Setup
Hi everyone,
I’ve been trying to build a model with a continuous latent variable that goes through a discrete deterministic step before being observed. In this case, the continous latent variable gets rounded to the nearest integer. Here is a simple toy model :
def model(n_data_points=1, data=None):
continuous = pyro.sample("continuous", dist.Uniform(0, 10))
discrete = pyro.deterministic("discrete", torch.round(continuous))
with pyro.plate("data_points", n_data_points):
return pyro.sample("observed", dist.Normal(loc=discrete, scale=1), obs=data)
Let’s say the true value of the latent variable is around 8. I generate 100 observed data points that match this assumption:
data = torch.randn((100,)) + 8
Using MCMC: works as expected
Using MCMC to sample the posterior gives the expected results:
pyro.clear_param_store()
from pyro.infer.mcmc.api import MCMC
from pyro.infer.mcmc import NUTS
pyro.set_rng_seed(2)
kernel = NUTS(model)
mcmc = MCMC(kernel, num_samples=100, warmup_steps=50)

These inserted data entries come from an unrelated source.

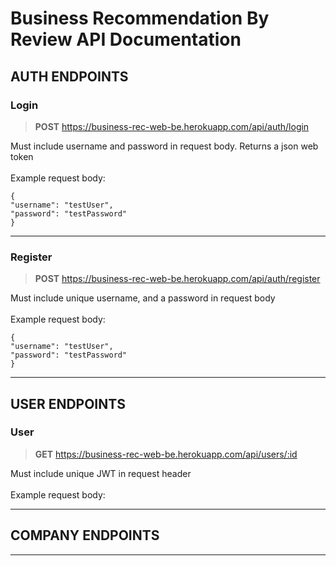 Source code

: # Business Recommendation By Review API Documentation

## AUTH ENDPOINTS

### Login

> **POST** https://business-rec-web-be.herokuapp.com/api/auth/login<br/>

Must include username and password in request body. Returns a json web token<br/><br/>
Example request body:<br/>

```
{
"username": "testUser",
"password": "testPassword"
}
```

---

### Register

> **POST** https://business-rec-web-be.herokuapp.com/api/auth/register

Must include unique username, and a password in request body<br/><br/>
Example request body: <br/>

```
{
"username": "testUser",
"password": "testPassword"
}
```

---
## USER ENDPOINTS

### User

> **GET** https://business-rec-web-be.herokuapp.com/api/users/:id

Must include unique JWT in request header <br/><br/>
Example request body: <br/>

---
## COMPANY ENDPOINTS
---
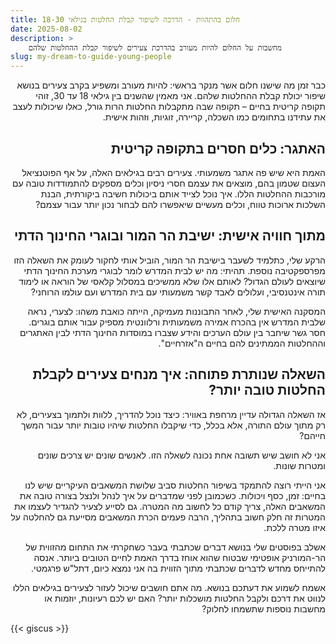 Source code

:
 ```yaml
---
title: חלום בהתהוות - הדרכה לשיפור קבלת החלטות בגילאי 18-30
date: 2025-08-02
description: >
    מחשבות על החלום להיות מעורב בהדרכת צעירים לשיפור קבלת ההחלטות שלהם
slug: my-dream-to-guide-young-people
---
```


<div dir="rtl">

כבר זמן מה שישנו חלום אשר מנקר בראשי: להיות מעורב ומשפיע בקרב צעירים בנושא שיפור יכולת קבלת ההחלטות שלהם. אני מאמין שהשנים בין גילאי 18 עד 30, זוהי תקופה קריטית בחיים – תקופה שבה מתקבלות החלטות הרות גורל, כאלו שיכולות לעצב את עתידנו בתחומים כמו השכלה, קריירה, זוגיות, וזהות אישית.

## האתגר: כלים חסרים בתקופה קריטית

האמת היא שיש פה אתגר משמעותי. צעירים רבים בגילאים האלה, על אף הפוטנציאל העצום שטמון בהם, מוצאים את עצמם חסרי ניסיון וכלים מספקים להתמודדות טובה עם מורכבות ההחלטות הללו. איך נוכל לצייד אותם ביכולות חשיבה ביקורתית, הבנת השלכות ארוכות טווח, וכלים מעשיים שיאפשרו להם לבחור נכון יותר עבור עצמם?

## מתוך חוויה אישית: ישיבת הר המור ובוגרי החינוך הדתי

הרקע שלי, כתלמיד לשעבר בישיבת הר המור, הוביל אותי לחקור לעומק את השאלה הזו מפרספקטיבה נוספת. תהיתי: מה יש לבית המדרש לומר לבוגרי מערכת החינוך הדתי שיוצאים לעולם הגדול? לאותם אלו שלא ממשיכים במסלול קלאסי של הוראה או לימוד תורה אינטנסיבי, ועלולים לאבד קשר משמעותי עם בית המדרש ועם עולמו הרוחני?

המסקנה האישית שלי, לאחר התבוננות מעמיקה, הייתה כואבת משהו: לצערי, נראה שלבית המדרש אין בהכרח אמירה משמעותית ורלוונטית מספיק עבור אותם בוגרים. חסר גשר שיחבר בין עולם הערכים והידע שצברו במוסדות החינוך הדתי לבין האתגרים וההחלטות הממתינים להם בחיים ה"אזרחיים".

## השאלה שנותרת פתוחה: איך מנחים צעירים לקבלת החלטות טובה יותר?

אז השאלה הגדולה עדיין מרחפת באוויר: כיצד נוכל להדריך, ללוות ולתמוך בצעירים, לא רק מתוך עולם התורה, אלא בכלל, כדי שיקבלו החלטות שיהיו טובות יותר עבור המשך חייהם?

אני לא חושב שיש תשובה אחת נכונה לשאלה הזו. לאנשים שונים יש צרכים שונים ומטרות שונות.

אני הייתי רוצה להתמקד בשיפור החלטות סביב שלושת המשאבים העיקריים שיש לנו בחיים: זמן, כסף ויכולות. כשכמובן לפני שמדברים על איך לנהל ולנצל בצורה טובה את המשאבים האלה, צריך קודם כל לחשוב מה המטרה. גם לסייע לצעיר להגדיר לעצמו את המטרות זה חלק חשוב בתהליך, הרבה פעמים הכרת המשאבים מסייעת גם להחלטה על איזו מטרה ללכת.

אשלב בפוסטים שלי בנושא דברים שכתבתי בעבר כשחקרתי את התחום מהזווית של הר-המורניק אופטימי שבטוח שהוא אוחז בדרך האמת לחיים הטובים ביותר. אנסה להתייחס מחדש לדברים שכתבתי מתוך הזווית בה אני נמצא כיום, דתל"ש פרגמטי.

אשמח לשמוע את דעתכם בנושא. מה אתם חושבים שיכול לעזור לצעירים בגילאים הללו לנווט את דרכם ולקבל החלטות מושכלות יותר? האם יש לכם רעיונות, יוזמות או מחשבות נוספות שתשמחו לחלוק?

</div>

{{< giscus >}}
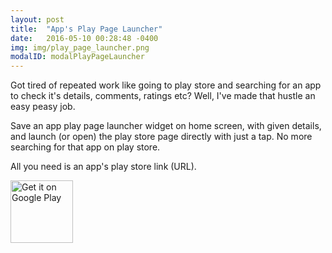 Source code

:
 ```yaml
---
layout: post
title:  "App's Play Page Launcher"
date:   2016-05-10 00:28:48 -0400
img: img/play_page_launcher.png
modalID: modalPlayPageLauncher
---
```

Got tired of repeated work like going to play store and searching for an app to check it's details, comments, ratings etc? Well, I've made that hustle an easy peasy job.<br/>

Save an app play page launcher widget on home screen, with given details, and launch (or open) the play store page directly with just a tap. No more searching for that app on play store.<br/>

All you need is an app's play store link (URL).<br/>

<div class="col-lg-12 text-center" style="margin-top: 10px">
  <div class="fb-like" data-href="https://play.google.com/store/apps/details?id=com.shahrukhamd.playpagelauncher" data-layout="button_count" data-action="like" data-show-faces="false" data-share="false"></div>
</div>

<div class="col-lg-12 text-center" style="margin: 10px">
  <div class="g-plusone" data-href="https://play.google.com/store/apps/details?id=com.shahrukhamd.playpagelauncher"></div>
</div>


<div class="row">
  <div class="col-lg-12 text-center">
    <a href='https://play.google.com/store/apps/details?id=com.shahrukhamd.playpagelauncher&utm_source=global_co&utm_medium=prtnr&utm_content=Mar2515&utm_campaign=PartBadge&pcampaignid=MKT-Other-global-all-co-prtnr-py-PartBadge-Mar2515-1' target='_blank'><img alt='Get it on Google Play' src='https://play.google.com/intl/en_us/badges/images/generic/en_badge_web_generic.png' height='100' /></a>
  </div>
</div>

mcmc.run(n_data_points=len(data), data=data)
mcmc.summary()
Output:
mean std median 5.0% 95.0% n_eff r_hat
continuous 8.06 0.30 8.07 7.56 8.43 67.28 0.99
Number of divergences: 31
So far, so good.
However, I noticed that the sampling was particularly slow compared to other models I have tried.
Using SVI: Does not converge
Here is my attempt at using SVI:
pyro.clear_param_store()
guide = pyro.infer.autoguide.AutoDiagonalNormal(model)
adam = pyro.optim.Adam({"lr": 0.001})
elbo = pyro.infer.Trace_ELBO(num_particles=1)
svi = pyro.infer.SVI(model, guide, adam, elbo)
for step in range(5000):
loss = svi.step(n_data_points=len(data), data=data)
The elbo loss does not go down but seems to move around randomly.
What I’ve tried
- Using AutoDelta to perform MAP estimation instead of AutoDiagonalNormal: behavior is similar.
- Increasing or decreasing the learning rate by powers of 10: behavior is similar, although with bigger learning rates, the loss even tends to increase over time.
- Increasing num_particles in ELBO loss to try to stabilize the loss: behavior stays the same.
- Using TraceGraph_ELBO instead of Trace_ELBO.
Is there a problem with how I wrote my model and inference routine? I’m new to Pyro so I could have missed something obvious here.